To develop altruistic tendencies and encourage caregiving in Singaporean society, plans are afoot that people should volunteer for this cause as it can be used as credits to get care, respite or have others to care for them in later life when they themselves become old.
This is one of the proposals found in the Institute of Policy Report (IPS) report Action Plan Singapore which has possible answers to Singapore's future problems and how innovation, skills and longevity would affect that future.
In the area of longevity, there is a proposal of 'Eldersave' time-banking system which would allow the society to consider how time "invested in essential non-market activities such as caregiving and volunteerism should be more properly valued".
Christopher Gee, IPS senior research fellow says, "If you do recognise time spent on caregiving, more people might be willing to do it, and you'll enlarge the pool of volunteers and caregivers. So, it's like taking turns to provide care."
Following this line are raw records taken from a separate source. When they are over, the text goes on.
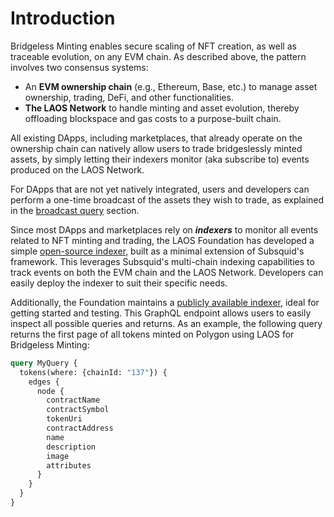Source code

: # Introduction

Bridgeless Minting enables secure scaling of NFT creation, as well as traceable evolution, on any EVM chain. As described above, the pattern involves two consensus systems:

* An **EVM ownership chain** (e.g., Ethereum, Base, etc.) to manage asset ownership, trading, DeFi, and other functionalities.
* **The LAOS Network** to handle minting and asset evolution, thereby offloading blockspace and gas costs to a purpose-built chain.

All existing DApps, including marketplaces, that already operate on the ownership chain can natively allow users to trade bridgeslessly minted assets, by simply letting their indexers monitor (aka subscribe to) events produced on the LAOS Network.

For DApps that are not yet natively integrated, users and developers can perform a one-time broadcast of the assets they wish to trade, as explained in the  [broadcast query](/api/write-queries/Broadcast) section.

Since most DApps and marketplaces rely on _**indexers**_ to monitor all events related to NFT minting and trading, the LAOS Foundation has developed a simple [open-source indexer](https://github.com/freeverseio/laos-apis-v2), built as a minimal extension of Subsquid's framework. This leverages Subsquid's multi-chain indexing capabilities to track events on both the EVM chain and the LAOS Network. Developers can easily deploy the indexer to suit their specific needs.

Additionally, the Foundation maintains a [publicly available indexer](https://indexers.laosnetwork.io/), ideal for getting started and testing. This GraphQL endpoint allows users to easily inspect all possible queries and returns. As an example, the following query returns the first page of all tokens minted on Polygon using LAOS for Bridgeless Minting:
```graphql
query MyQuery {
  tokens(where: {chainId: "137"}) {
    edges {
      node {
        contractName
        contractSymbol
        tokenUri
        contractAddress
        name
        description
        image
        attributes
      }
    }
  }
}
``` 


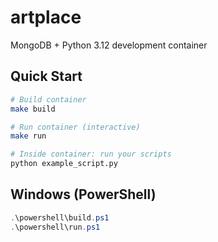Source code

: # artplace

MongoDB + Python 3.12 development container

## Quick Start

```bash
# Build container
make build

# Run container (interactive)
make run

# Inside container: run your scripts
python example_script.py
```

## Windows (PowerShell)
```powershell
.\powershell\build.ps1
.\powershell\run.ps1
```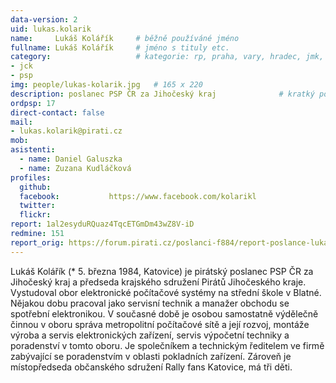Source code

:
```yaml
---
data-version: 2
uid: lukas.kolarik
name:     Lukáš Kolářík  	# běžně používáné jméno
fullname: Lukáš Kolářík  	# jméno s tituly etc.
category:                 	# kategorie: rp, praha, vary, hradec, jmk, senat
- jck
- psp
img: people/lukas-kolarik.jpg   # 165 x 220
description: poslanec PSP ČR za Jihočeský kraj           	# kratký popis, max 160 znaků
ordpsp: 17
direct-contact: false
mail:
- lukas.kolarik@pirati.cz
mob:			  
asistenti:
  - name: Daniel Galuszka
  - name: Zuzana Kudláčková
profiles:
  github:                 
  facebook: 		  https://www.facebook.com/kolarikl
  twitter: 		  
  flickr:  
report: 1al2esyduRQuaz4TqcETGmDm43wZ8V-iD
redmine: 151
report_orig: https://forum.pirati.cz/poslanci-f884/report-poslance-lukase-kolarika-t39023.html
---
```


Lukáš Kolářík (* 5. března 1984, Katovice) je pirátský poslanec PSP ČR za Jihočeský kraj a předseda krajského sdružení Pirátů Jihočeského kraje. Vystudoval obor elektronické počítačové systémy na střední škole v Blatné. Nějakou dobu pracoval jako servisní technik a manažer obchodu se spotřební elektronikou. V současné době je osobou samostatně výdělečně činnou v oboru správa metropolitní počítačové sítě a její rozvoj, montáže výroba a servis elektronických zařízení, servis výpočetní techniky a poradenství v tomto oboru. Je společníkem a technickým ředitelem ve firmě zabývající se poradenstvím v oblasti pokladních zařízení. Zároveň je místopředseda občanského sdružení Rally fans Katovice, má tři děti.
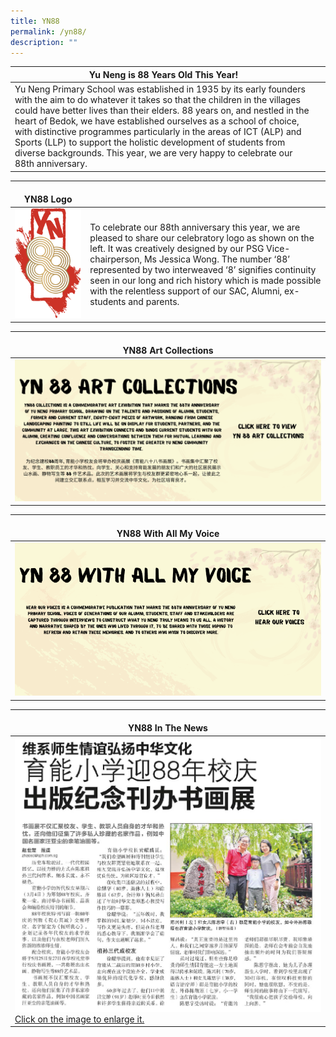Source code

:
 ```yaml
---
title: YN88
permalink: /yn88/
description: ""
---
```

| Yu Neng is 88 Years Old This Year! |  |
| -------- | -------- |
|Yu Neng Primary School was established in 1935 by its early founders with the aim to do whatever it takes so that the children in the villages could have better lives than their elders. 88 years on, and nestled in the heart of Bedok, we have established ourselves as a school of choice, with distinctive programmes particularly in the areas of ICT (ALP) and Sports (LLP) to support the holistic development of students from diverse backgrounds. This year, we are very happy to celebrate our 88th anniversary.|

|<br>YN88 Logo |  |
| -------- | -------- |
|![](/images/YN88-logo-final.png)  |To celebrate our 88th anniversary this year, we are pleased to share our celebratory logo as shown on the left. It was creatively designed by our PSG Vice-chairperson, Ms Jessica Wong. The number ‘88’ represented by two interweaved ‘8’ signifies continuity seen in our long and rich history which is made possible with the relentless support of our SAC, Alumni, ex-students and parents.|



|<br>YN88 Art Collections | 
| -------- |
|<a href="https://www.yunengpri.moe.edu.sg/yn88artcollections/"><img src="/images/YN88%20Collections.png"/></a>|



|<br>YN88 With All My Voice | 
| -------- |
|<a href="https://www.yunengpri.moe.edu.sg/yn88wamv/"><img src="/images/YN88%20With%20all%20my%20voice.png"/></a>|


| <br><b>YN88 In The News</b> |
| -------- | 
| <a href="/images/YN88%20paper%20article.png"><img src="/images/YN88%20paper%20article.png"/>Click on the image to enlarge it.</a>   |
For developing a new system of caregiving Eldersave, a national level time-use survey would have to be set up by December next year, along with a working committee established by a government agency with expertise in manpower issues to study Eldersave.
The Eldersave scheme would have been operationalised for those aged 30 and below by December 2022, while flexible care and work arrangements would have been in place for half of the Singaporean workforce.
Similarly, there is plan that Eldersave would have kicked in for those aged 50 and below by December 2026, while 80 per cent of the Singaporean workforce would be enjoying the flexible care and work arrangements.